UK: Here yet again we see the correlation between Islamic religiosity and jihad terror activity. This isn’t hard to understand. The Qur’an exhorts believers to commit acts of violence (cf. 2:191, 4:89, 9:5, 47:4, etc.), and so some who begin to take such passages seriously and determine to live by them end up becoming violent. But British officials are so deeply self-deceived that they’re likely puzzled as to why Sudesh Amman’s Islamic faith didn’t pacify him and prevent him from committing any acts of violence.
“Pictured moments before launching terror attack on South London street: Streatham jihadi who stabbed two people 10 days after being freed from jail had started praying five times a day, his mother tells inquest as his last moments are revealed,” by Jack Wright, MailOnline, August 2, 2021:
A convicted terrorist who stabbed two people in a street attack 10 days after his release from prison has been spotted on CCTV moments before the knifing.
Streatham attacker Sudesh Amman, 20, is seen in CCTV images setting out from his bail hostel on his way to carry out the horrendous attack.
Amman – from Harrow – was automatically released from prison on January 23, 2020, and placed under 24-hour surveillance by police and security services.
Just 10 days later, the terrorist ran into a shop on Streatham High Road, stole an eight-inch carving knife, and stabbed two people on a 62-second rampage while wearing a fake suicide belt….
Amman was said to have been a prefect and mentor at his school before developing ‘behavioural issues’ and showing signs of ‘anger’, according to counter-terrorism police.
An inquest heard how Amman’s mother had told officers from the Met Police’s counter-terrorism unit how her son used to become angry with her, his brothers and other people while he was at school.
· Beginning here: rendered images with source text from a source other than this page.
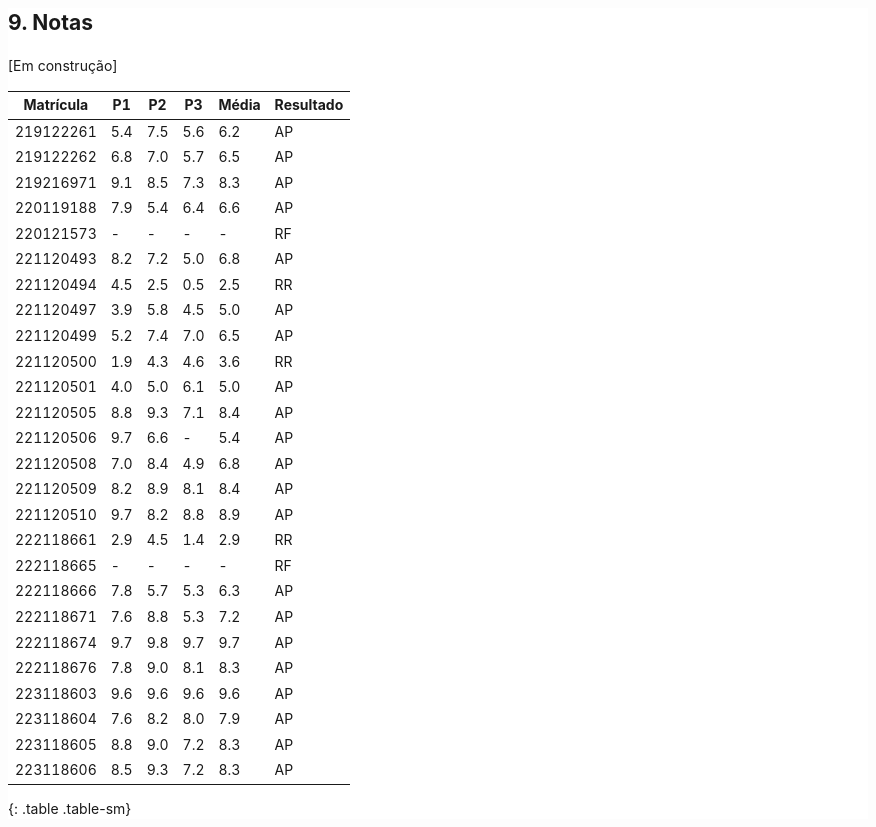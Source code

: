 ## 9. Notas

[Em construção]

| Matrícula | P1  | P2  | P3  | Média | Resultado |
| --------- | --- | --- | --- | ----- | --------- |
| 219122261 | 5.4 | 7.5 | 5.6 | 6.2   | AP        |
| 219122262 | 6.8 | 7.0 | 5.7 | 6.5   | AP        |
| 219216971 | 9.1 | 8.5 | 7.3 | 8.3   | AP        |
| 220119188 | 7.9 | 5.4 | 6.4 | 6.6   | AP        |
| 220121573 | -   | -   | -   | -     | RF        |
| 221120493 | 8.2 | 7.2 | 5.0 | 6.8   | AP        |
| 221120494 | 4.5 | 2.5 | 0.5 | 2.5   | RR        |
| 221120497 | 3.9 | 5.8 | 4.5 | 5.0   | AP        |
| 221120499 | 5.2 | 7.4 | 7.0 | 6.5   | AP        |
| 221120500 | 1.9 | 4.3 | 4.6 | 3.6   | RR        |
| 221120501 | 4.0 | 5.0 | 6.1 | 5.0   | AP        |
| 221120505 | 8.8 | 9.3 | 7.1 | 8.4   | AP        |
| 221120506 | 9.7 | 6.6 | -   | 5.4   | AP        |
| 221120508 | 7.0 | 8.4 | 4.9 | 6.8   | AP        |
| 221120509 | 8.2 | 8.9 | 8.1 | 8.4   | AP        |
| 221120510 | 9.7 | 8.2 | 8.8 | 8.9   | AP        |
| 222118661 | 2.9 | 4.5 | 1.4 | 2.9   | RR        |
| 222118665 | -   | -   | -   | -     | RF        |
| 222118666 | 7.8 | 5.7 | 5.3 | 6.3   | AP        |
| 222118671 | 7.6 | 8.8 | 5.3 | 7.2   | AP        |
| 222118674 | 9.7 | 9.8 | 9.7 | 9.7   | AP        |
| 222118676 | 7.8 | 9.0 | 8.1 | 8.3   | AP        |
| 223118603 | 9.6 | 9.6 | 9.6 | 9.6   | AP        |
| 223118604 | 7.6 | 8.2 | 8.0 | 7.9   | AP        |
| 223118605 | 8.8 | 9.0 | 7.2 | 8.3   | AP        |
| 223118606 | 8.5 | 9.3 | 7.2 | 8.3   | AP        |
{: .table .table-sm}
He also became more religious from around 2014, when he began praying in his bedroom, according to his mother.
As his behaviour worsened, Amman was later suspended three times from school, including for being under the influence of alcohol and a ‘serious weapons offence’….
It was also revealed how police were so concerned about pleaded with a prison governor not to release him because he still held ‘extremist views’ and had told an inmate he was ‘not finished with non-believers’, his inquest heard today.
However, the request to extend Amman’s custody was turned down because the earlier offence that he had committed could not justify an extension of his sentence, a senior Met officer told jurors….
Mr Williams added that Amman had become more religious from around 2014, when he began praying in his bedroom, according to his mother.
Mr Williams described how Amman was suspended from school on three occasions, including for being under the influence of alcohol in 2015, for being in possession of tobacco and smoking at school in 2016, and for a ‘serious incident involving weapons’ later that year.
The inquest heard this incident, in April 2016, took place in Harrow when he allegedly attacked someone he knew from school.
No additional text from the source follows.